▶ Exercise details
Give the tally of lines in the listing that include "activity". No other words belong in the answer.

▶ Information shown

==================================================

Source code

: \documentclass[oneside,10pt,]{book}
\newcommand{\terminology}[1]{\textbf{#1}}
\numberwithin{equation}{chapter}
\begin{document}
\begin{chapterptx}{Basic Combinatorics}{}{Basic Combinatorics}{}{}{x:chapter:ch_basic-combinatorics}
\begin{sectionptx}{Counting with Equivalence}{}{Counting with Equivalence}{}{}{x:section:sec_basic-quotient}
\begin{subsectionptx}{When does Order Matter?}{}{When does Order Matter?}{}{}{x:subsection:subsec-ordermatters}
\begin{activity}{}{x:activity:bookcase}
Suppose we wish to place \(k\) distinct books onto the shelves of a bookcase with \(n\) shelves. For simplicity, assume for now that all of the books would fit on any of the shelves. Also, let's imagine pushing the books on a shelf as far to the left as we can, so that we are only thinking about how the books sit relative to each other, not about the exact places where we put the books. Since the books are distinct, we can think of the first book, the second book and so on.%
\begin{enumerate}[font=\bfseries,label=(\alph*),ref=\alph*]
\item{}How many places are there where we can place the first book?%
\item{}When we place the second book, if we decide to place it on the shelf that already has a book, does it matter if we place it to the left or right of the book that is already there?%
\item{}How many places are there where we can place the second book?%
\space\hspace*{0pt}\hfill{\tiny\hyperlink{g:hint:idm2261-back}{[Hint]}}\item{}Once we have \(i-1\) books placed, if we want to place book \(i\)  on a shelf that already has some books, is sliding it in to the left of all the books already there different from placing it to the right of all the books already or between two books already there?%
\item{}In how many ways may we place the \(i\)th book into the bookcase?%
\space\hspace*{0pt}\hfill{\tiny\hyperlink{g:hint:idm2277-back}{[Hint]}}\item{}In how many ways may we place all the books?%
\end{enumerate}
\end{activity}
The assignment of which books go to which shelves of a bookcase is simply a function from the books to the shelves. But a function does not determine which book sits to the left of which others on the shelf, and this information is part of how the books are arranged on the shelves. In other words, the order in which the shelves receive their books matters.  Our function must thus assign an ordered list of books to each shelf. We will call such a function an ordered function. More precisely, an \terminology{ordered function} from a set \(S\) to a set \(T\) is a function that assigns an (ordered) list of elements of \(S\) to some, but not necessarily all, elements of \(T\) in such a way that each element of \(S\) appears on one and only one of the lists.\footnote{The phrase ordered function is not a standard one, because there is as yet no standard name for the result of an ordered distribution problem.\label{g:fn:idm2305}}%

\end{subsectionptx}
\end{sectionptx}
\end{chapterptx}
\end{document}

==================================================

▶ Result of this exercise
2